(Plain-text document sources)
========
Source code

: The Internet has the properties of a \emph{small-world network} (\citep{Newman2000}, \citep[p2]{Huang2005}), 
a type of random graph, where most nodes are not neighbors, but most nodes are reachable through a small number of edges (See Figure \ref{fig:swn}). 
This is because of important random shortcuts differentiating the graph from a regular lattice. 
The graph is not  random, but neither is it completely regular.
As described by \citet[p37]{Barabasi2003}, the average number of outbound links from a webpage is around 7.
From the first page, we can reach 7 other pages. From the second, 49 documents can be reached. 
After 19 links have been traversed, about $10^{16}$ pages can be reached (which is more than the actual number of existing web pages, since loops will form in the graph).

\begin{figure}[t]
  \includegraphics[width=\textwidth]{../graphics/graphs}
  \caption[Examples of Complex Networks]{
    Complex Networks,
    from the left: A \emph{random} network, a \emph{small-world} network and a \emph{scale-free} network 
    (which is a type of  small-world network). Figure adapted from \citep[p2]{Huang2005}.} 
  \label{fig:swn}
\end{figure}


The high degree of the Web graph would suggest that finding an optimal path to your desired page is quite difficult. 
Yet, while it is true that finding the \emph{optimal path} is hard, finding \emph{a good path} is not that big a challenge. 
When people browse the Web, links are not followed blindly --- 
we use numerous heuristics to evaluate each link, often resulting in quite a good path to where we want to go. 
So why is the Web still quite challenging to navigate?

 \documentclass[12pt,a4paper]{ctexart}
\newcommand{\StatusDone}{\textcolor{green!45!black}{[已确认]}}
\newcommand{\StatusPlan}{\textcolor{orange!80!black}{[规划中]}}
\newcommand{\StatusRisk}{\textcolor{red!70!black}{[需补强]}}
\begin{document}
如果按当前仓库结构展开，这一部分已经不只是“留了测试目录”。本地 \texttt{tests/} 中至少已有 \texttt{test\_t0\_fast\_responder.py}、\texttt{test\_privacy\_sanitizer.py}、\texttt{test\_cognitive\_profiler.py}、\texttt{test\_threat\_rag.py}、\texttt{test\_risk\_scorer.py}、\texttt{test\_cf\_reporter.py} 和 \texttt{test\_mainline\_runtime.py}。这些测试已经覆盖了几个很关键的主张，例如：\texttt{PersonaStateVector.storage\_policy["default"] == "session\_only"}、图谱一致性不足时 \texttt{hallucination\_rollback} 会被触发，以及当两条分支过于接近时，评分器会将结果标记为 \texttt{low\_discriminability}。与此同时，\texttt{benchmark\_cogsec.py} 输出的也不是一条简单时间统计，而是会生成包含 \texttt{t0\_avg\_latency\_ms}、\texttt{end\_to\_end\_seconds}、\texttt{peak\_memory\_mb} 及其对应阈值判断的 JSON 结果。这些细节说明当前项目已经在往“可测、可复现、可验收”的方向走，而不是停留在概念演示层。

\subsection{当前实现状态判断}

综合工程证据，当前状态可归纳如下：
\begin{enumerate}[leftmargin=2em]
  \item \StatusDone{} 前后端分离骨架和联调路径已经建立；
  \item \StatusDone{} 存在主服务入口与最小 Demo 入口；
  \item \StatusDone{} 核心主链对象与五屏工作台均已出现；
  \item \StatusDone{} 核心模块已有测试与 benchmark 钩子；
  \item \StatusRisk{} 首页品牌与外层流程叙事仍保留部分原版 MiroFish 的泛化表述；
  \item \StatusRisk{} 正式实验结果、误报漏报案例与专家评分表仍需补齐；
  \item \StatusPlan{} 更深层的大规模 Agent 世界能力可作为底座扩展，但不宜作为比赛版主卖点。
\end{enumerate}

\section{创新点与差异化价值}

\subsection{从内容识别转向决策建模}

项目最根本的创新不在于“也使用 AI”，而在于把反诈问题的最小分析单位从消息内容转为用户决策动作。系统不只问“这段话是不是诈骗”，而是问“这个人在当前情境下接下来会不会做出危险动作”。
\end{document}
========
Working through the records, copy each line in which the word "enumerate" appears.

**YOUR SOLUTION**
\begin{enumerate}[leftmargin=2em]
\end{enumerate}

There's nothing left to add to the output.